We were locating all the pipes so Pops could dig around them. He is good but he ain't that good. He just needed to sight them and then we moved out the way and let him do his thing.

Believe it or not we have dug a few out by hand.


----------



## AustinDB (Sep 11, 2006)

does that make you Mr Cobey the younger?


----------



## AustinDB (Sep 11, 2006)

oops-forgot to say, nice looking walkout!


----------



## rbsremodeling (Nov 12, 2007)

72chevy4x4 said:


> does that make you Mr Cobey the younger?


Huh?? I see your having beer with your cornflakes again?:w00t:


----------



## rino1494 (Jan 31, 2006)

Nice work. That is something that I wouldn't want to get involved with.


----------



## rbsremodeling (Nov 12, 2007)

rino1494 said:


> Nice work. That is something that I wouldn't want to get involved with.



Rhino you would if you saw the invoice for it:whistling


----------



## RPC470 (May 12, 2008)

hopefully you made enough money to have your plumber go out and thaw the water service at least once a year until they get tired of it and sue you to pay to move it! comon' man use your head!!! There is a reason that those things are buried as ddep as they are!!! if you really thing that an 8" block wall and 6" of fill will keep it from freezing you are mistaken!


----------



## rbsremodeling (Nov 12, 2007)

Err the waterline was run by the water company. They relocated it before we dug and that's where they put it.  they knew what we were doing they had a copy of the prints. They located it to the same depth it has been for 40 years wasn't my call


----------



## RPC470 (May 12, 2008)

dude the water company doesnt give a hoot about you you have to cover your own a$$, it isnt the depth of cover from grade, it is the fact that it is right next to your retaining wall. Water companies sewer companies etc all hold indemnity they are held liable for nothing. Usually the water service from the curb box out is the property owners, that may not be the case. All i am saying is if there is a problem it is your ass that the homeowner is going to go after, becasue you are the only one that they can. Here is this scenario, water line freezes and bursts, your new retaining wall caves in becasue of the frost heave etc.
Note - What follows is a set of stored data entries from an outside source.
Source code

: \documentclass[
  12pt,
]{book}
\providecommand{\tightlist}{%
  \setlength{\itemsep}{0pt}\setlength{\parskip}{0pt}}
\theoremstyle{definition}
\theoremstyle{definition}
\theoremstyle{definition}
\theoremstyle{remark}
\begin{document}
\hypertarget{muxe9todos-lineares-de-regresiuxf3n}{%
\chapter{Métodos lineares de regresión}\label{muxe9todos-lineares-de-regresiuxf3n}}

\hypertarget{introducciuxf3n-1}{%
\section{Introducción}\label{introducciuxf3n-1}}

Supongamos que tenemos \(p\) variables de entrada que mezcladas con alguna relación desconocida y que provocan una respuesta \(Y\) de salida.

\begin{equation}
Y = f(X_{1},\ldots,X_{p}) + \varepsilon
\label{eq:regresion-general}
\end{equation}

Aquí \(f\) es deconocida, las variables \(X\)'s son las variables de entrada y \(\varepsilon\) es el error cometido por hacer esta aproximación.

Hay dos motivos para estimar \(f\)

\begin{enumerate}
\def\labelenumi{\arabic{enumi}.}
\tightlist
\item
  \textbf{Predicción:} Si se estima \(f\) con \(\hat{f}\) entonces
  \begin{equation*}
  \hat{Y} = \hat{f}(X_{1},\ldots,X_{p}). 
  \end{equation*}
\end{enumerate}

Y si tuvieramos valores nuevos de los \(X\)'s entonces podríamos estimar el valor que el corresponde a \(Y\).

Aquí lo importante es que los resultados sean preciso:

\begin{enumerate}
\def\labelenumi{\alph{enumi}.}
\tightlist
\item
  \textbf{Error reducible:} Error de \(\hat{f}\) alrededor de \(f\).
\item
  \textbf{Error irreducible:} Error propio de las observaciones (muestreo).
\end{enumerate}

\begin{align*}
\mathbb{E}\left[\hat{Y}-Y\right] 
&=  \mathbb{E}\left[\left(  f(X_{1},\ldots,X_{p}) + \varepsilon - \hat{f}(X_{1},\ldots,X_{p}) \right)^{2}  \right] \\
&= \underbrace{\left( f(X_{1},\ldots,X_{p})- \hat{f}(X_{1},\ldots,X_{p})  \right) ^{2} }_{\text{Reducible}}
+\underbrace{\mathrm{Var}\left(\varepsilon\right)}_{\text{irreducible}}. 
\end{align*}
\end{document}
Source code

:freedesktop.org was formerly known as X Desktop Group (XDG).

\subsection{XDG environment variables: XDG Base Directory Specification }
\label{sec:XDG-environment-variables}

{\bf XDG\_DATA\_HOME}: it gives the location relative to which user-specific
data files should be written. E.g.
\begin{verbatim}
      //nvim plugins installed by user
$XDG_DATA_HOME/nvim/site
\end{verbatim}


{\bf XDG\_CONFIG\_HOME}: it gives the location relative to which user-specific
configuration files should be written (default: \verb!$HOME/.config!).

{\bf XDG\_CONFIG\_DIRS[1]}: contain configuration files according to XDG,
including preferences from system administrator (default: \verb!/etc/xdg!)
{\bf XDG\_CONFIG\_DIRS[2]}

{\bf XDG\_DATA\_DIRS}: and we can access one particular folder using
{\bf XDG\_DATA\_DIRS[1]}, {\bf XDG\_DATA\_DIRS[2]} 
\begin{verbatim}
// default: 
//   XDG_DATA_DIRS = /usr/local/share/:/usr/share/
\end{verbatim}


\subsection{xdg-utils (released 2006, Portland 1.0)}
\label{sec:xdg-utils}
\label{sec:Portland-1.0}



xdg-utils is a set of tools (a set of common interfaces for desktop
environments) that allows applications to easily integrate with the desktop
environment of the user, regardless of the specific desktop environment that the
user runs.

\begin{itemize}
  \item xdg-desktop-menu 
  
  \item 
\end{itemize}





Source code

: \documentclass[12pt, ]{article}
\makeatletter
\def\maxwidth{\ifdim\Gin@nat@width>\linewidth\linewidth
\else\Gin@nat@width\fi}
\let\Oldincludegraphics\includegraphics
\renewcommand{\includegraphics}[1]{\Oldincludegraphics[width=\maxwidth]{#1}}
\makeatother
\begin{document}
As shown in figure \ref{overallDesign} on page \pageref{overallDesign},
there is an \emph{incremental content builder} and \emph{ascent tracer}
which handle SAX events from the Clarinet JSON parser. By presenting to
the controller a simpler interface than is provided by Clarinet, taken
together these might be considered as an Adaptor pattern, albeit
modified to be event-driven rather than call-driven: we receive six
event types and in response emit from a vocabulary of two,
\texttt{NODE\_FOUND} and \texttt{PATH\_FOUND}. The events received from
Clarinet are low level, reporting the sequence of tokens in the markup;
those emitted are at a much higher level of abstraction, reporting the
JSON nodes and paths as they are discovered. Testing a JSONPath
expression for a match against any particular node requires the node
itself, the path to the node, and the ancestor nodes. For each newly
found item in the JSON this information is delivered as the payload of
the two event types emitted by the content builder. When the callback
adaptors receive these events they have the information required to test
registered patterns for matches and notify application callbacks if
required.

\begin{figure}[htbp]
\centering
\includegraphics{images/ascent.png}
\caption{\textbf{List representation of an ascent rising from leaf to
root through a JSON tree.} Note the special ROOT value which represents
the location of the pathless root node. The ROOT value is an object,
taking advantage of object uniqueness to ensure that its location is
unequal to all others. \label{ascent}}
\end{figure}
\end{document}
You have to run a new water service repair any damages from the wall coming down as well as if the water company really feels like being nasty, you have to pay for all that water that leaked into the ground unmetered! so all in all if you charged 5K on the job because any more than that and you are ripping someone off.... that money is all gone if something happens to that water service. You are a kitchen and bath "remodeler" is that what your insurance covers you as because they will drop you in a minute if you are doing excavtaing and building of retaining walls. How far down does taht footing extend under that door? I hope it is below frost or else there may be another problem. Not knocking ya just trying to teach ya. Watch *YOUR* back no one else will!


----------



## RPC470 (May 12, 2008)

I just looked at the photos again.... Tell me that isn't the sewer service you tied that floor drain into! Do you subcontract plumbing and electrical or do you do it all yourself?


----------



## rbsremodeling (Nov 12, 2007)

Yes we sub out plumbing and electrical, the sewer tie-in is legal here. They also tie in the drain lines as well. 
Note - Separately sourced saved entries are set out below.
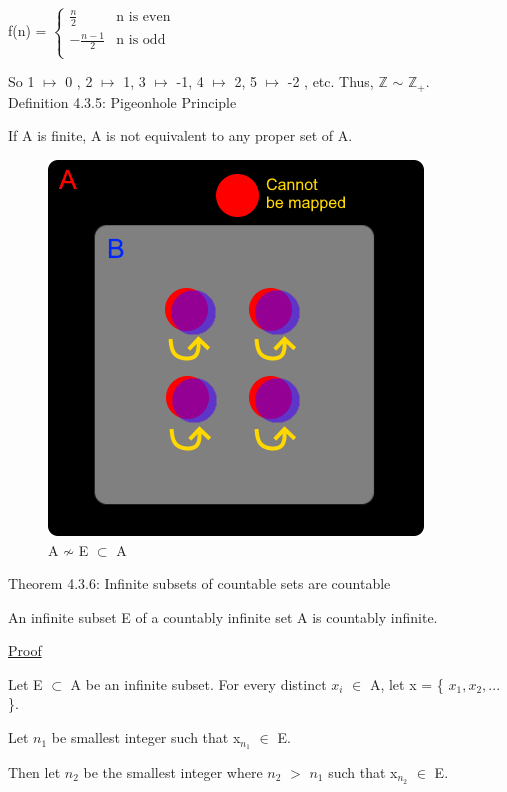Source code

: 	\hspace{0.5cm} f(n) = 
	$
	\begin{cases}
		\frac{n}{2} & \text{n is even} \\
		-\frac{n-1}{2} & \text{n is odd} \\
	\end{cases}
	$

	So 1 $\mapsto$ 0 , 2 $\mapsto$ 1, 3 $\mapsto$ -1, 4 $\mapsto$ 2, 5 $\mapsto$ -2 , etc.
	Thus, $\mathbb{Z}$ $\sim$ $\mathbb{Z}_+$. \\ 

{ \color{blue} Definition 4.3.5: Pigeonhole Principle } 

	\qquad If A is finite, A is not equivalent to any proper set of A.

\begin{figure}[h]
	\centering
	\includegraphics[scale=0.6]{Images/4.3.5.png}
	\caption{A $\not \sim$ E $\subset$ A}
\end{figure}

{ \color{red} Theorem 4.3.6: Infinite subsets of countable sets are countable } 

	\qquad An infinite subset E of a countably infinite set A is countably infinite.

{ \color{magenta} \underline{Proof} } 

	Let E $\subset$ A be an infinite subset.
	For every distinct $x_i$ $\in$ A, let x = \{ $x_1, x_2, ...$ \}.

	Let $n_1$ be smallest integer such that x$_{n_1}$ $\in$ E.

	Then let $n_2$ be the smallest integer where $n_2$ $>$ $n_1$ such that x$_{n_2}$ $\in$ E.

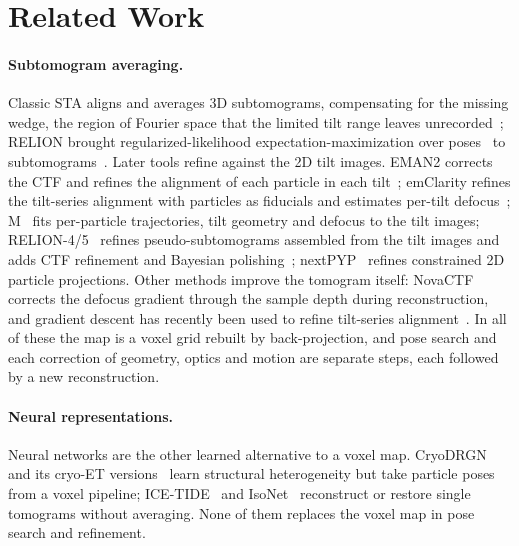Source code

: \section{Related Work}
\label{sec:related}

\paragraph{Subtomogram averaging.}
Classic STA aligns and averages 3D subtomograms, compensating for the missing wedge, the region of Fourier space that the limited tilt range leaves unrecorded~\cite{forster2005av3,nicastro2006peet,castanodiez2012dynamo,hrabe2012pytom,wan2024stopgap}; RELION brought regularized-likelihood expectation-maximization over poses~\cite{scheres2012relion} to subtomograms~\cite{bharat2016relion}.
Later tools refine against the 2D tilt images.
EMAN2 corrects the CTF and refines the alignment of each particle in each tilt~\cite{chen2019eman2}; emClarity refines the tilt-series alignment with particles as fiducials and estimates per-tilt defocus~\cite{himes2018emclarity}; M~\cite{tegunov2021m} fits per-particle trajectories, tilt geometry and defocus to the tilt images; RELION-4/5~\cite{zivanov2022relion4,burt2024relion5} refines pseudo-subtomograms assembled from the tilt images and adds CTF refinement and Bayesian polishing~\cite{zivanov2019polishing}; nextPYP~\cite{liu2023nextpyp} refines constrained 2D particle projections.
Other methods improve the tomogram itself: NovaCTF~\cite{turonova2017novactf} corrects the defocus gradient through the sample depth during reconstruction, and gradient descent has recently been used to refine tilt-series alignment~\cite{chen2026tiltrefine}.
In all of these the map is a voxel grid rebuilt by back-projection, and pose search and each correction of geometry, optics and motion are separate steps, each followed by a new reconstruction.

\paragraph{Neural representations.}
Neural networks are the other learned alternative to a voxel map.
CryoDRGN~\cite{zhong2021cryodrgn} and its cryo-ET versions~\cite{rangan2024cryodrgnet,powell2024tomodrgn} learn structural heterogeneity but take particle poses from a voxel pipeline; ICE-TIDE~\cite{debarnot2025icetide} and IsoNet~\cite{liu2022isonet} reconstruct or restore single tomograms without averaging.
None of them replaces the voxel map in pose search and refinement.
Don't jump to conclusions. I am willing to learn from everyone here but we build a bit different here I guess.

The plans even show the tie-ins


----------



## LNG24 (Oct 30, 2005)

rbsremodeling said:


> Where do you see plumbing in Exterior walls??
> 
> what is R value for Block filled with concrete??
> 
> ...


Those comments were not at you at all, but to answer your questions:

Block Filled Concrete would be about the same as poured as you loose the air gap.

In some circumstances, YES we do run a heater wire inside the water line when we can not get 42" of cover.

The death comment was proof that contractors actually DO things that they were comfortable with that was not safe. I also have a niche business of fixing things other contractors did wrong so people can get C/O's

Again, to be very clear, it is very nice work in a tight, difficult spot and obviously YOU FOLLOWED LOCAL CODE, so my comments are my opinion and not critical of your work as much as your local code. However, I do believe that you are in a different freeze zone than I am so that can also be why we require 42" of cover and you may not. We can not even add a basement sump pump to a sewer line without incurring some hefty fines. 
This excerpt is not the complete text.